BasiaM pisze:
Wiadomo, że jak ogar zaczyna już galopować to możemy sobie nawet pajacyki robić, skakać, gwizdać a on i tak nie słyszy ...
Ano, prawda.
Ja mam kilka swoich taktyk - raz, że jak zauważę coś na horyzoncie przed psem a widzę, że się szykuje (zastyga w bezruchu) to rzucam mu ostrzegawcze "Nieee", albo biorę kijka/zabawkę/smaka i odwracam uwagę.
Druga sprawa, że jak już oboje coś wypatrzymy to ja nie okazuję żadnych emocji - ot, patrzę kątem oka i jakby nigdy nic idę w swoją stronę. Zauważyłam, że mój pies czując moje emocje i wiedząc, że będę za nim gonić i przywoływać - uciekał w stronę psa/zwierzyny tym chętniej. Aż dochodziło do idiotycznych sytuacji, w której moje nerwowe przywołanie działało na niego jak sygnał startowy...
Jak już mi partyzant da dyla, to staram się nie wołać, tylko gwizdam. Jeśli nie wraca - odchodzę kawałek i faktycznie - czekam. Albo powoli się oddalam, co jakiś czas gwizdając żeby słyszał, że jestem coraz dalej (to zależy, czy teren jest mu znany, czy nowy. Na nowym czekam).
I zawsze wraca. Jasne - po drodze coś jeszcze pogoni, pewnie i podeżre, ale ja sobie uświadomiłam, że i tak temu nie zapobiegnę, psa nie dogonię, nie przyspieszę jego powrotu i tylko spokój może mnie uratować. Innymi słowy - jak już pies da w długą to nic na to nie poradzę i cokolwiek ma się wydarzyć i tak się wydarzy.
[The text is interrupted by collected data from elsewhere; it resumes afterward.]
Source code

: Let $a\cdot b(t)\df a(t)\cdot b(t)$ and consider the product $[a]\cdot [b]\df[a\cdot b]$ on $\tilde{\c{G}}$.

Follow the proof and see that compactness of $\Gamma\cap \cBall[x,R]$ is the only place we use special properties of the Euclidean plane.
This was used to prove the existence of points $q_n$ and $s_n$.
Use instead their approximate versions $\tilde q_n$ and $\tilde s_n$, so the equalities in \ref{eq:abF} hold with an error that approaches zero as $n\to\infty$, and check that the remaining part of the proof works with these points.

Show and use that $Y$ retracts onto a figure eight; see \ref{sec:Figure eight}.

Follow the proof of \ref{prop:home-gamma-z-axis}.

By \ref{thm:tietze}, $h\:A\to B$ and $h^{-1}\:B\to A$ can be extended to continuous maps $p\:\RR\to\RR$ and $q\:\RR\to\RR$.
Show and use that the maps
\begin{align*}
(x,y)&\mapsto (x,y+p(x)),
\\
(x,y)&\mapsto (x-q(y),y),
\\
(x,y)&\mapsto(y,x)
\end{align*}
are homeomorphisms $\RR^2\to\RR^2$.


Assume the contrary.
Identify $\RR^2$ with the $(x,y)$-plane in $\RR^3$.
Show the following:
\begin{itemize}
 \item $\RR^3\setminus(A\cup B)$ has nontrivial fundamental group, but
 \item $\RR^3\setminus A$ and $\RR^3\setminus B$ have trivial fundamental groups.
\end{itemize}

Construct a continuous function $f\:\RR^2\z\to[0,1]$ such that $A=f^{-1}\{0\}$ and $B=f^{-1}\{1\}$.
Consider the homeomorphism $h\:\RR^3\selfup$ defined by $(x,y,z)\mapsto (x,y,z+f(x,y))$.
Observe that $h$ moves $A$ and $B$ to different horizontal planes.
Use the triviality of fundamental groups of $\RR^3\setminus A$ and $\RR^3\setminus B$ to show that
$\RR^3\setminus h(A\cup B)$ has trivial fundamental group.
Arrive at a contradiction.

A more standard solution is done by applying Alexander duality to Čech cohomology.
Tylko tu jest haczyk - na taki spokój można sobie pozwolić w plenerze. Gorzej, jak w pobliżu jest ulica. Wtedy sposób mam tylko jeden - rzucam się biegiem w przeciwnym kierunku i gwizdam. Jak najdalej od ulicy. Ale wtedy jest mega stres
Udało mi się uczynić mojego psa w miarę przywoływalnym i nie uciekającym, ale to wymagało dużo ćwiczeń... I na przykład olewania psa, jeśli wiem, ze teren jest bezpieczny. Zauważyłam, że nadmiar troski i zainteresowania nam szkodził - jak zaczęłam zirytowana ignorować jego uciekanie i iść w swoją stronę - role się odwróciły - to on zazwyczaj wypatruje, czy się nie oddalam.